Federal prosecutors have asked a judge to ignore efforts by a reality television producer charged with killing his wife in Mexico to present testimony from his 6-year-old daughter to fight extradition.
/ Source: The Associated Press

Federal prosecutors have asked a judge to ignore efforts by a reality television producer charged with killing his wife in Mexico to present testimony from his 6-year-old daughter to fight extradition.

A prosecution brief filed Thursday calls Bruce Beresford-Redman's efforts to call his daughter as a witness during an upcoming extradition hearing an effort to distract the court from overwhelming evidence that he killed his wife.

Lawyers for the former "Survivor" producer have introduced statements from the couple's 6-year-old daughter into their opposition paperwork, and said at a news conference on Tuesday they hope to call her as a witness.

In an interview with a therapist, the girl stated that she did not witness any violence in their parents' hotel room at a swank Cancun resort during their April 2010 vacation. The interview was requested by Beresford-Redman's attorneys.

"The fugitive relies primarily on a lawyer-driven interview of his 6-year-old daughter, which fails to distance him from the incriminating facts," the brief states. They also cite that the therapist has treated Beresford-Redman and met him up to a dozen times.

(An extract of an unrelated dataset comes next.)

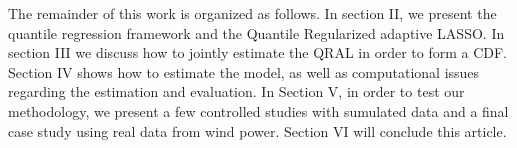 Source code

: The remainder of this work is organized as follows. In section II, we present the quantile regression framework and the Quantile Regularized adaptive LASSO. In section III we discuss how to jointly estimate the QRAL in order to form a CDF. Section IV shows how to estimate the model, as well as computational issues regarding the estimation and evaluation. In Section V, in order to test our methodology, we present a few controlled studies with sumulated data and a final case study using real data from wind power. Section VI will conclude this article.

They also state that the girl's statements contradict other statements by her father, including one to a hotel clerk who called to inform that other guests complained about loud noise coming from the family's room the night Monica Beresford-Redman was apparently killed.

The producer told the clerk he and his wife had been fighting and that it wouldn't happen again, although his daughter said she recalled them playing a loud game. Tourists in an adjacent room described the noise as coming from a woman who sounded like she was in distress.

Monica Beresford-Redman's body was found in a sewage cistern days later.

The U.S. government's brief states that Beresford-Redman is not allowed to call witnesses during the proceeding, and that much of the evidence he seeks to enter is inadmissible.

They also state Beresford-Redman's other criticisms of the case — that Mexican investigators "rushed to judgment" and that Cancun is rife with corruption — are not supported by evidence and should not be considered by the court.

"Finally, in his efforts to attack the police work of the Mexican authorities, the fugitive tries to indict the entire Mexican judicial system, alleging corruption," the filing states. "These arguments, which are inadmissible in the extradition context, nonetheless fail to detract from the mass of evidence pointing towards his guilt."

A call to a spokesman for Beresford-Redman's attorneys was not immediately returned Thursday.

His hearing had been scheduled for July 12, but attorneys are now requesting that it be held on Aug. 4.